= Beginning of Section =

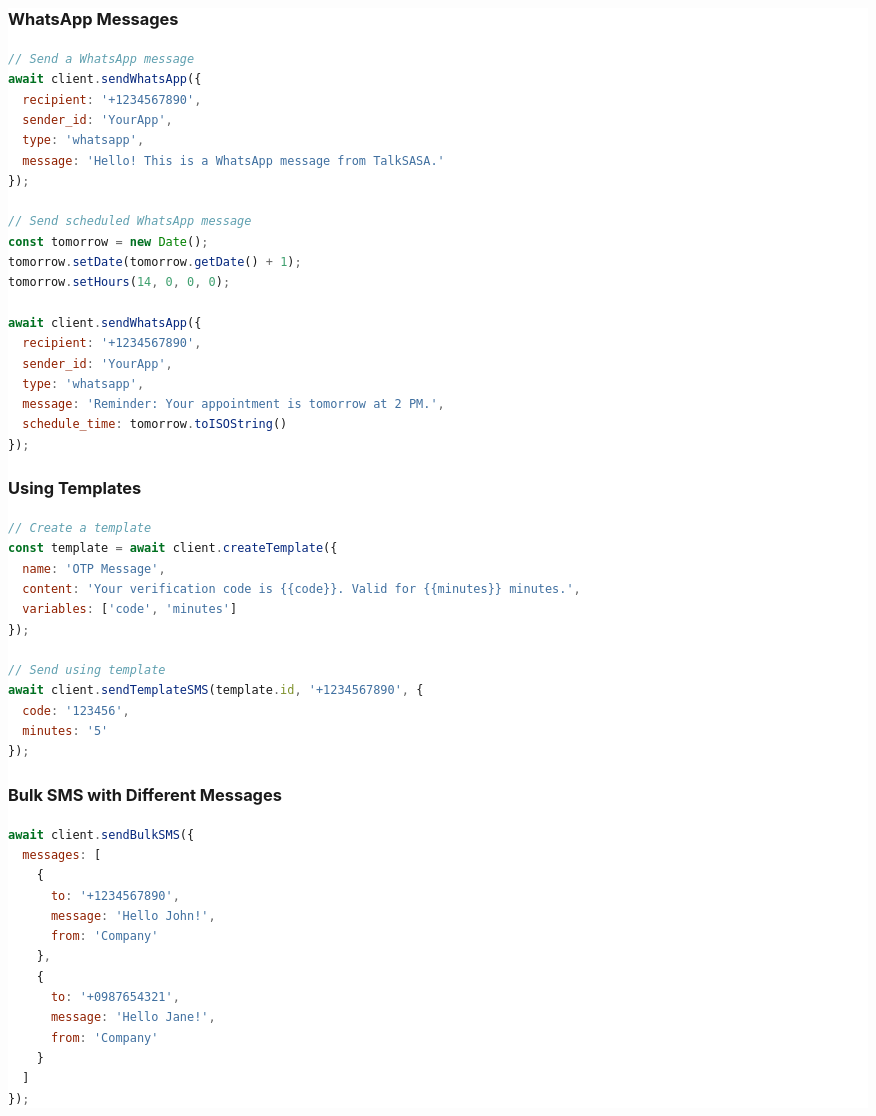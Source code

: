 ### WhatsApp Messages

```javascript
// Send a WhatsApp message
await client.sendWhatsApp({
  recipient: '+1234567890',
  sender_id: 'YourApp',
  type: 'whatsapp',
  message: 'Hello! This is a WhatsApp message from TalkSASA.'
});

// Send scheduled WhatsApp message
const tomorrow = new Date();
tomorrow.setDate(tomorrow.getDate() + 1);
tomorrow.setHours(14, 0, 0, 0);

await client.sendWhatsApp({
  recipient: '+1234567890',
  sender_id: 'YourApp',
  type: 'whatsapp',
  message: 'Reminder: Your appointment is tomorrow at 2 PM.',
  schedule_time: tomorrow.toISOString()
});
```

### Using Templates

```javascript
// Create a template
const template = await client.createTemplate({
  name: 'OTP Message',
  content: 'Your verification code is {{code}}. Valid for {{minutes}} minutes.',
  variables: ['code', 'minutes']
});

// Send using template
await client.sendTemplateSMS(template.id, '+1234567890', {
  code: '123456',
  minutes: '5'
});
```

### Bulk SMS with Different Messages

```javascript
await client.sendBulkSMS({
  messages: [
    {
      to: '+1234567890',
      message: 'Hello John!',
      from: 'Company'
    },
    {
      to: '+0987654321',
      message: 'Hello Jane!',
      from: 'Company'
    }
  ]
});
```
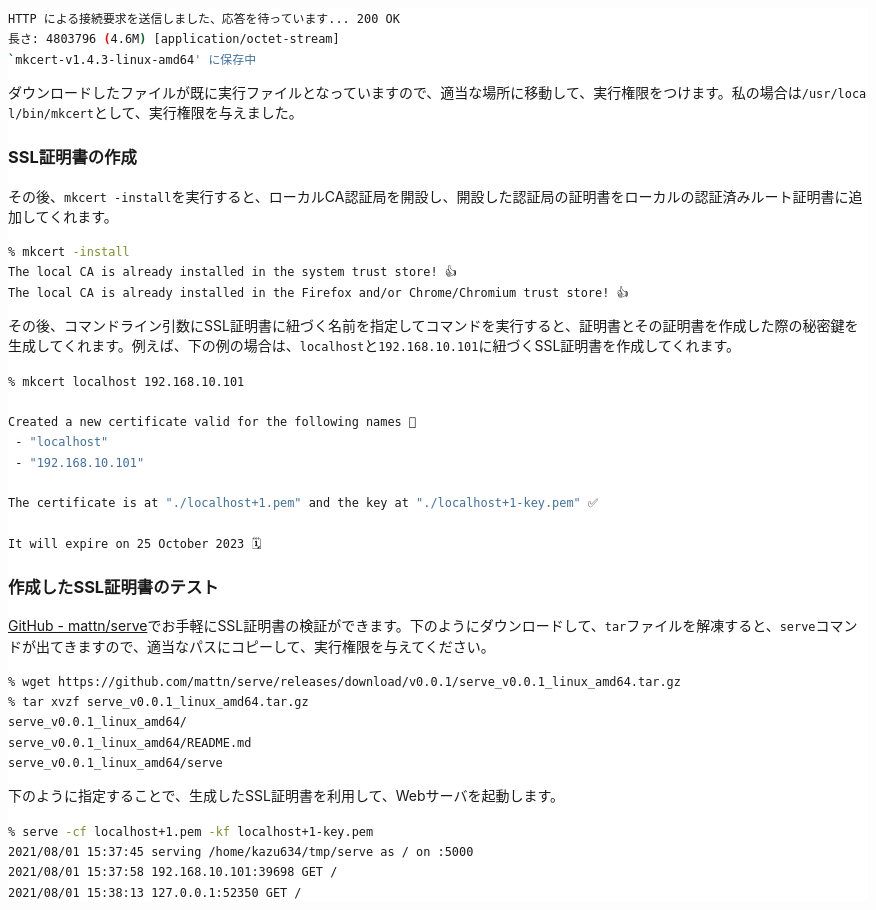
 ```bash
HTTP による接続要求を送信しました、応答を待っています... 200 OK
長さ: 4803796 (4.6M) [application/octet-stream]
`mkcert-v1.4.3-linux-amd64' に保存中
```

ダウンロードしたファイルが既に実行ファイルとなっていますので、適当な場所に移動して、実行権限をつけます。私の場合は`/usr/local/bin/mkcert`として、実行権限を与えました。

### SSL証明書の作成
その後、`mkcert -install`を実行すると、ローカルCA認証局を開設し、開設した認証局の証明書をローカルの認証済みルート証明書に追加してくれます。

```bash
% mkcert -install
The local CA is already installed in the system trust store! 👍
The local CA is already installed in the Firefox and/or Chrome/Chromium trust store! 👍
```

その後、コマンドライン引数にSSL証明書に紐づく名前を指定してコマンドを実行すると、証明書とその証明書を作成した際の秘密鍵を生成してくれます。例えば、下の例の場合は、`localhost`と`192.168.10.101`に紐づくSSL証明書を作成してくれます。

```bash
% mkcert localhost 192.168.10.101
                                                                                                             
Created a new certificate valid for the following names 📜                                                   
 - "localhost"                                                                                               
 - "192.168.10.101"                                                                                          
                                                                                                             
The certificate is at "./localhost+1.pem" and the key at "./localhost+1-key.pem" ✅                          
                                                                                                             
It will expire on 25 October 2023 🗓     
```

### 作成したSSL証明書のテスト
[GitHub - mattn/serve](https://github.com/mattn/serve)でお手軽にSSL証明書の検証ができます。下のようにダウンロードして、`tar`ファイルを解凍すると、`serve`コマンドが出てきますので、適当なパスにコピーして、実行権限を与えてください。

```bash
% wget https://github.com/mattn/serve/releases/download/v0.0.1/serve_v0.0.1_linux_amd64.tar.gz
% tar xvzf serve_v0.0.1_linux_amd64.tar.gz
serve_v0.0.1_linux_amd64/
serve_v0.0.1_linux_amd64/README.md
serve_v0.0.1_linux_amd64/serve
```

下のように指定することで、生成したSSL証明書を利用して、Webサーバを起動します。

```bash
% serve -cf localhost+1.pem -kf localhost+1-key.pem
2021/08/01 15:37:45 serving /home/kazu634/tmp/serve as / on :5000
2021/08/01 15:37:58 192.168.10.101:39698 GET /
2021/08/01 15:38:13 127.0.0.1:52350 GET /
```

= End of Section =

§ REQUIRED WORK
An exact reproduction of the data is needed, with no pictures included.

§ SOLUTION
Source code

: ### WhatsApp Messages

```javascript
// Send a WhatsApp message
await client.sendWhatsApp({
  recipient: '+1234567890',
  sender_id: 'YourApp',
  type: 'whatsapp',
  message: 'Hello! This is a WhatsApp message from TalkSASA.'
});

// Send scheduled WhatsApp message
const tomorrow = new Date();
tomorrow.setDate(tomorrow.getDate() + 1);
tomorrow.setHours(14, 0, 0, 0);

await client.sendWhatsApp({
  recipient: '+1234567890',
  sender_id: 'YourApp',
  type: 'whatsapp',
  message: 'Reminder: Your appointment is tomorrow at 2 PM.',
  schedule_time: tomorrow.toISOString()
});
```

### Using Templates

```javascript
// Create a template
const template = await client.createTemplate({
  name: 'OTP Message',
  content: 'Your verification code is {{code}}. Valid for {{minutes}} minutes.',
  variables: ['code', 'minutes']
});

// Send using template
await client.sendTemplateSMS(template.id, '+1234567890', {
  code: '123456',
  minutes: '5'
});
```

### Bulk SMS with Different Messages

```javascript
await client.sendBulkSMS({
  messages: [
    {
      to: '+1234567890',
      message: 'Hello John!',
      from: 'Company'
    },
    {
      to: '+0987654321',
      message: 'Hello Jane!',
      from: 'Company'
    }
  ]
});
```
 ```bash
HTTP による接続要求を送信しました、応答を待っています... 200 OK
長さ: 4803796 (4.6M) [application/octet-stream]
`mkcert-v1.4.3-linux-amd64' に保存中
```

ダウンロードしたファイルが既に実行ファイルとなっていますので、適当な場所に移動して、実行権限をつけます。私の場合は`/usr/local/bin/mkcert`として、実行権限を与えました。

### SSL証明書の作成
その後、`mkcert -install`を実行すると、ローカルCA認証局を開設し、開設した認証局の証明書をローカルの認証済みルート証明書に追加してくれます。

```bash
% mkcert -install
The local CA is already installed in the system trust store! 👍
The local CA is already installed in the Firefox and/or Chrome/Chromium trust store! 👍
```

その後、コマンドライン引数にSSL証明書に紐づく名前を指定してコマンドを実行すると、証明書とその証明書を作成した際の秘密鍵を生成してくれます。例えば、下の例の場合は、`localhost`と`192.168.10.101`に紐づくSSL証明書を作成してくれます。

```bash
% mkcert localhost 192.168.10.101
                                                                                                             
Created a new certificate valid for the following names 📜                                                   
 - "localhost"                                                                                               
 - "192.168.10.101"                                                                                          
                                                                                                             
The certificate is at "./localhost+1.pem" and the key at "./localhost+1-key.pem" ✅                          
                                                                                                             
It will expire on 25 October 2023 🗓     
```

### 作成したSSL証明書のテスト
[GitHub - mattn/serve](https://github.com/mattn/serve)でお手軽にSSL証明書の検証ができます。下のようにダウンロードして、`tar`ファイルを解凍すると、`serve`コマンドが出てきますので、適当なパスにコピーして、実行権限を与えてください。

```bash
% wget https://github.com/mattn/serve/releases/download/v0.0.1/serve_v0.0.1_linux_amd64.tar.gz
% tar xvzf serve_v0.0.1_linux_amd64.tar.gz
serve_v0.0.1_linux_amd64/
serve_v0.0.1_linux_amd64/README.md
serve_v0.0.1_linux_amd64/serve
```

下のように指定することで、生成したSSL証明書を利用して、Webサーバを起動します。

```bash
% serve -cf localhost+1.pem -kf localhost+1-key.pem
2021/08/01 15:37:45 serving /home/kazu634/tmp/serve as / on :5000
2021/08/01 15:37:58 192.168.10.101:39698 GET /
2021/08/01 15:38:13 127.0.0.1:52350 GET /
```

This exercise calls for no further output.